- Born: 27 December 1967 (age 58)
- Known for: Editor-in-Chief of the SOAS Bulletin of Burma Research

Academic background
- Alma mater: University of Michigan
- Thesis: Where Jambudipa and Islamdom Converged: Religious Change and the Emergence of Buddhist Communalism in Early Modern Arakan, 15th-19th Centuries (1999)

Academic work
- Institutions: SOAS University of London

= Michael W. Charney =

Military historian of Asia

Michael W. Charney (born 27 December 1967) is a military historian of Asia, a Myanmar specialist, and a Professor of Asian and Military History at SOAS University of London, where he teaches international security, strategic studies, and Asian military history. He is one of contributing authors of Oxford Research Encyclopedia of Asian History.

== Academic career ==
His has M.A. degrees in Asian Studies at the University of Michigan and Asian History at Ohio University. After receiving his PhD in History at the University of Michigan in 1999, Charney joined the Centre for Advanced Studies at the National University of Singapore (1999-2001) as a postdoctoral research fellow for two years working on migration studies and religion studies.

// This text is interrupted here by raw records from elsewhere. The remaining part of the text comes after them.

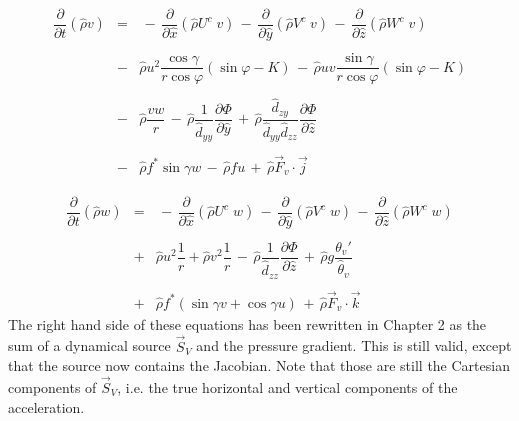 \begin{eqnarray}
\dfrac{\partial}{\partial t}(\widehat{\rho}  v ) &= &
 \, - \, \dfrac{\partial }{\partial \widehat{x}} (\widehat{\rho} U^{c }\;    v )
 \, - \, \dfrac{\partial }{\partial \widehat{y}} (\widehat{\rho} V^{c }\;    v )
 \, - \, \dfrac{\partial }{\partial \widehat{z}} (\widehat{\rho} W^{c } \;    v )
\nonumber \\ & & \nonumber \\
&  - & \widehat{\rho}  u ^{2}  \dfrac{ \cos\gamma}{r\cos\varphi} (\sin\varphi -K)
 \, - \, \widehat{\rho}  u   v \dfrac{\sin\gamma}{r\cos\varphi} (\sin\varphi -K)
\nonumber \\ & & \nonumber \\
 & - & \widehat{\rho}\dfrac{ v  w}{r} \,  - \, \widehat{\rho}\dfrac{1}{\widehat{d}_{yy}} \dfrac{\partial \Phi}{\partial \widehat{y}}
 \, +  \, \widehat{\rho}\dfrac{\widehat{d}_{zy}}{\widehat{d}_{yy}\widehat{d}_{zz}} \dfrac{\partial \Phi}{\partial \widehat{z}} \nonumber \\
& & \nonumber \\
&  - & \widehat{\rho} f^{*} \sin\gamma w  \, - \,  \widehat{\rho} f  u
 \,+ \, \widehat{\rho} \vec{F}_{v} \cdot\vec{j}
\end{eqnarray}


\begin{eqnarray}
\dfrac{\partial}{\partial t}(\widehat{\rho} w) &= &
 \, - \, \dfrac{\partial }{\partial \widehat{x}} (\widehat{\rho} U^{c } \;   w)
 \, - \, \dfrac{\partial }{\partial \widehat{y}} (\widehat{\rho} V^{c } \;   w )
 \, - \, \dfrac{\partial }{\partial \widehat{z}} (\widehat{\rho} W^{c } \;   w)
\nonumber \\ & & \nonumber \\
 & + & \widehat{\rho} u ^{2} \dfrac{1}{r}+
\widehat{\rho}  v ^{2}\dfrac{1}{r}
 \,  - \, \widehat{\rho}\dfrac{1}{\widehat{d}_{zz}} \dfrac{\partial \Phi}{\partial \widehat{z}}
\, + \,\widehat{\rho} g \dfrac{\theta_v ' }{\widehat{\theta}_v}\nonumber \\
& & \nonumber \\
&  + & \widehat{\rho} f^{*}(\sin\gamma  v  + \cos\gamma  u )
 \,+ \, \widehat{\rho} \vec{F}_{v} \cdot \vec{k}
\end{eqnarray}
The right hand side of these equations has been rewritten in Chapter 2 as
the sum of a dynamical source $\vec{S}_V$ and the pressure gradient. This
is still valid, except that the source now contains the Jacobian. Note
that those are still the Cartesian components of $\vec{S}_V$,
i.e. the true horizontal and vertical components of the acceleration.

In 2001, he began teaching in the history department at SOAS. From 2003 to 2010, he was the Editor-in-Chief of the SOAS Bulletin of Burma Research. In 2019, he moved to the Centre for International Studies and Diplomacy, also at SOAS.

== Works ==

=== Monographs ===

- Imperial Military Transportation in British Asia: Burma 1941-1942 (Bloomsbury, 2019)
- A History of Modern Burma (Cambridge University Press, 2009)
- Powerful Learning: Buddhist Literati and the Throne in Burma's Last Dynasty, 1752-1885 (The University of Michigan Centers for South and Southeast Asian Studies, 2006)
- Southeast Asian Warfare 1300-1900 (Brill, 2004)

=== Edited books ===

- History of Warfare (Routledge, 2022)
- Warring Societies of Pre-colonial Southeast Asia: Local Cultures of Conflict Within a Regional Context (NIAS, 2017)
- The Encyclopedia of Empire (Wiley-Blackwell, 2015)
- Warfare in Early Modern South East Asia: Special Issue of South East Asia Research (Taylor & Francis, 2004)
- Asian Migrants and Education: The Tensions of Education in Immigrant Societies and Among Migrant Groups (Dordrecht: Kluwer Academic Publishers, 2003)
- Approaching Transnationalism: Studies on Transnational Societies, Multicultural Contacts and Imaginings of Home (Dordrecht: Kluwer Academic Publishers, 2003)
- Chinese Migrants Abroad: Cultural, Educational and Social Dimensions of the Chinese Diaspora (Singapore University Press, 2003)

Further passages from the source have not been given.